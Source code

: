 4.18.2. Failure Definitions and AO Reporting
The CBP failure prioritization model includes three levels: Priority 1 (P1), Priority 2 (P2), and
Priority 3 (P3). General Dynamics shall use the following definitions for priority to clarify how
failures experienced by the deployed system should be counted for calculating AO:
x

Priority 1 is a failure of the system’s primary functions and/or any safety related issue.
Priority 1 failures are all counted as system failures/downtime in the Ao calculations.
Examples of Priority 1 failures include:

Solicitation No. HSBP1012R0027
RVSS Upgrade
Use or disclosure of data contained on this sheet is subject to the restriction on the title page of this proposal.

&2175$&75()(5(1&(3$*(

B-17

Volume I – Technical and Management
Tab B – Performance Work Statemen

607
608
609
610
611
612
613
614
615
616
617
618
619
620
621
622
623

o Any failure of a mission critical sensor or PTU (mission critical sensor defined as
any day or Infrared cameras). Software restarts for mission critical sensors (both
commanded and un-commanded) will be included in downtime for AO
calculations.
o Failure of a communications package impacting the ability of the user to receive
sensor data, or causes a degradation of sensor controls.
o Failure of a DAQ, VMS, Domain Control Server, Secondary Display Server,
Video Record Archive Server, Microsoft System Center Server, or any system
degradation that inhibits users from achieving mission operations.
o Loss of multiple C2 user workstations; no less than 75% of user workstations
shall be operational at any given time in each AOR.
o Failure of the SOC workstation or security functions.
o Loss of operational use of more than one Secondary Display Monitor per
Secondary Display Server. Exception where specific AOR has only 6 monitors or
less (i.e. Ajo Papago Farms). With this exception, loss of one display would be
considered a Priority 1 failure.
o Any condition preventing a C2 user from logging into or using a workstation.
════════
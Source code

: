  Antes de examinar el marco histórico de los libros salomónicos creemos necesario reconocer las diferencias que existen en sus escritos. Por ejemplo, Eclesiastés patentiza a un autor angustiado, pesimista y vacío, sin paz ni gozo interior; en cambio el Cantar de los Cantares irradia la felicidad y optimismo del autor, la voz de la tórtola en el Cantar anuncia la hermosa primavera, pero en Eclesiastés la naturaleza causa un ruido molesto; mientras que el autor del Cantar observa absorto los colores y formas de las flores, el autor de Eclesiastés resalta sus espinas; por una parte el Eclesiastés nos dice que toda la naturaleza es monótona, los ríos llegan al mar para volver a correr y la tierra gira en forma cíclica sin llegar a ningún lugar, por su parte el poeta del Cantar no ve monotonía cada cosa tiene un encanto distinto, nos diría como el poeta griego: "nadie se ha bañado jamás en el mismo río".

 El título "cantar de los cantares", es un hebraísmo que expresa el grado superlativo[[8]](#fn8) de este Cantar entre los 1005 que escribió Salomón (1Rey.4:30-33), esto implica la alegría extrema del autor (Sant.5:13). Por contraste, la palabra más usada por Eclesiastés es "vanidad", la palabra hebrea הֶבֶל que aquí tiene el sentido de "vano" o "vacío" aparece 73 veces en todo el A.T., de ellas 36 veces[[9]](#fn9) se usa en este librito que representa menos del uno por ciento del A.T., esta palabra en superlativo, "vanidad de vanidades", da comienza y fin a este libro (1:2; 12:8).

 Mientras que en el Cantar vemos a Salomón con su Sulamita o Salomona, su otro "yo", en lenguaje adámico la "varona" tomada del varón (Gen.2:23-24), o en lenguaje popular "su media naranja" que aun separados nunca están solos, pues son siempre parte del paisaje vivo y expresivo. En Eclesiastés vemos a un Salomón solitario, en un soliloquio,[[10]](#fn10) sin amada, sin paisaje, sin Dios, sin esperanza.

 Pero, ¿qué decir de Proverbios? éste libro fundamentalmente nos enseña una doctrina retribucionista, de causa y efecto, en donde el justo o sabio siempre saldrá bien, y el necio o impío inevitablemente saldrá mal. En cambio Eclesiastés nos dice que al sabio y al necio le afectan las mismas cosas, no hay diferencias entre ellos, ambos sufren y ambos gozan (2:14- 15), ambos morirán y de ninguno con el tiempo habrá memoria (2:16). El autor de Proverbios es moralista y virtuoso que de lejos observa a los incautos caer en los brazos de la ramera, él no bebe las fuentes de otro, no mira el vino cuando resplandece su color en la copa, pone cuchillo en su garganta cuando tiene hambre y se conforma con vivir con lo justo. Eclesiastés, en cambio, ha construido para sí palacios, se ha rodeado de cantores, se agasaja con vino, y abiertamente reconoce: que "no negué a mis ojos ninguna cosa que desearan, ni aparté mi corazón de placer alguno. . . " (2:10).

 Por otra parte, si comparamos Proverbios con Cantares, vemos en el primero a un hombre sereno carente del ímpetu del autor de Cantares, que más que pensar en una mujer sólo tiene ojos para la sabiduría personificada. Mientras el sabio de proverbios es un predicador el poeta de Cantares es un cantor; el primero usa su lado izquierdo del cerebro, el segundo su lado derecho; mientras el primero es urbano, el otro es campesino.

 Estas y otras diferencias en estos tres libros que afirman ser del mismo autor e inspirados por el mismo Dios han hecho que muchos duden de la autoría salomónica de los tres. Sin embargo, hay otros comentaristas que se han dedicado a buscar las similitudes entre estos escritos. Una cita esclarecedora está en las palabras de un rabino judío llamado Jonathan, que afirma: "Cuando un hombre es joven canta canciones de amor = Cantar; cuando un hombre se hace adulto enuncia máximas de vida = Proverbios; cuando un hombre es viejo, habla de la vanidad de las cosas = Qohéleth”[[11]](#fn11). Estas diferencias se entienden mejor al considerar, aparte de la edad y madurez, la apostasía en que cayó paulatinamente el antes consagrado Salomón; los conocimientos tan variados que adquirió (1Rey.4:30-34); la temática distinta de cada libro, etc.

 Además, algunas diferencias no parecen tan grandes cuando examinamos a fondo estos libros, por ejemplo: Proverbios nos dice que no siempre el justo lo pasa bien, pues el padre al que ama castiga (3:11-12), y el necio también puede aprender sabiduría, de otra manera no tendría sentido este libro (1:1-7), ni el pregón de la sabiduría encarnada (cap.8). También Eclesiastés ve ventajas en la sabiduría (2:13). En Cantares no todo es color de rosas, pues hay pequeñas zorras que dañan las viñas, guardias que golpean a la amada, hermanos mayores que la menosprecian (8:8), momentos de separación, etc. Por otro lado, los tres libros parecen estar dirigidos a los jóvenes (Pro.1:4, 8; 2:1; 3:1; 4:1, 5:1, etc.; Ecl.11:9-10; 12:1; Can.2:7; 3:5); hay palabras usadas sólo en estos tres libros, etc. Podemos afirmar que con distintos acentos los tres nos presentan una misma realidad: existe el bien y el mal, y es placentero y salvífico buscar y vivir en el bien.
════════
Tell how many lines of the entries above include "Secondary". The answer should be the number and nothing more.

3